**WHAT TO DO**
Take the records below and retype them line by line, from the first line through the one containing "Get all your"; stop there.

[[ EXERCISE INPUT open ]]

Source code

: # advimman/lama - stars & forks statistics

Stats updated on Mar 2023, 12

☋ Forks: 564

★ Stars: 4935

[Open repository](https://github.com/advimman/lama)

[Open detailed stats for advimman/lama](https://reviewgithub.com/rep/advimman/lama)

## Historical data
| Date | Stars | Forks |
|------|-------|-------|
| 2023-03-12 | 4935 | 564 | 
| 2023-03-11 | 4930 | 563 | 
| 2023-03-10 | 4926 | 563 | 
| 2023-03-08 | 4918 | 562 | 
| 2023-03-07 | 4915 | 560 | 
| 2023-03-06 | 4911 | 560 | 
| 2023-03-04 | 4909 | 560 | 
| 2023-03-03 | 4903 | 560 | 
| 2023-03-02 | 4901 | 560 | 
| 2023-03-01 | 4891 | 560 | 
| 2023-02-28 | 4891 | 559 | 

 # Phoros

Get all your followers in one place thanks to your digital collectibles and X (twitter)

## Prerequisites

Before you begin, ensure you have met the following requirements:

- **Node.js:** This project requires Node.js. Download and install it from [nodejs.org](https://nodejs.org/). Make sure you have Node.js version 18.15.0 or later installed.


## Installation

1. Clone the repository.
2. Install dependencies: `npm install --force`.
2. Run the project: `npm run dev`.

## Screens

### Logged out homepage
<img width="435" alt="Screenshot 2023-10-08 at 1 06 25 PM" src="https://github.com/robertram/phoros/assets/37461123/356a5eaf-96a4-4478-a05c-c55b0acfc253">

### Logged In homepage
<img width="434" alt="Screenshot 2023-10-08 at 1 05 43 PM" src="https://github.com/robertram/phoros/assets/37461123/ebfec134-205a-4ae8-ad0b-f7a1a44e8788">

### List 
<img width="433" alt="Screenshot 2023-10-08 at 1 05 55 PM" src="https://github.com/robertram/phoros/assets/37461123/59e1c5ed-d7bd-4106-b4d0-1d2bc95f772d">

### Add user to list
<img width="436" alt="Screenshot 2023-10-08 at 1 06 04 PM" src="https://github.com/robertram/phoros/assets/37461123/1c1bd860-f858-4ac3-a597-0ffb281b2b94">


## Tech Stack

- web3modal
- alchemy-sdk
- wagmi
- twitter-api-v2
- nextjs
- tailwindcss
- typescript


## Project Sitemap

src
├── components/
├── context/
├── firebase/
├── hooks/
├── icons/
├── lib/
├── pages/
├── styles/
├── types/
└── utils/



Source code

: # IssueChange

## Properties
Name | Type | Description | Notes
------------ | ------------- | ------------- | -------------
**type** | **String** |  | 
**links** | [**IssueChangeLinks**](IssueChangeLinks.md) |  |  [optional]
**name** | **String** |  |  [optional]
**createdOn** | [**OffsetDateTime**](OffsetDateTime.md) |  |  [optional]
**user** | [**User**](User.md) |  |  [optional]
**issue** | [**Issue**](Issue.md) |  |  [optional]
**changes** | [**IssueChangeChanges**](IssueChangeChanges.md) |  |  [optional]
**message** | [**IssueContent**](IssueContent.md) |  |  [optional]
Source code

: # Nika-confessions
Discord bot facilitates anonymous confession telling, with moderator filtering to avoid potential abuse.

[[ EXERCISE INPUT closed ]]

**REPLY**
Source code

: # advimman/lama - stars & forks statistics

Stats updated on Mar 2023, 12

☋ Forks: 564

★ Stars: 4935

[Open repository](https://github.com/advimman/lama)

[Open detailed stats for advimman/lama](https://reviewgithub.com/rep/advimman/lama)

## Historical data
| Date | Stars | Forks |
|------|-------|-------|
| 2023-03-12 | 4935 | 564 | 
| 2023-03-11 | 4930 | 563 | 
| 2023-03-10 | 4926 | 563 | 
| 2023-03-08 | 4918 | 562 | 
| 2023-03-07 | 4915 | 560 | 
| 2023-03-06 | 4911 | 560 | 
| 2023-03-04 | 4909 | 560 | 
| 2023-03-03 | 4903 | 560 | 
| 2023-03-02 | 4901 | 560 | 
| 2023-03-01 | 4891 | 560 | 
| 2023-02-28 | 4891 | 559 | 

 # Phoros

Get all your followers in one place thanks to your digital collectibles and X (twitter)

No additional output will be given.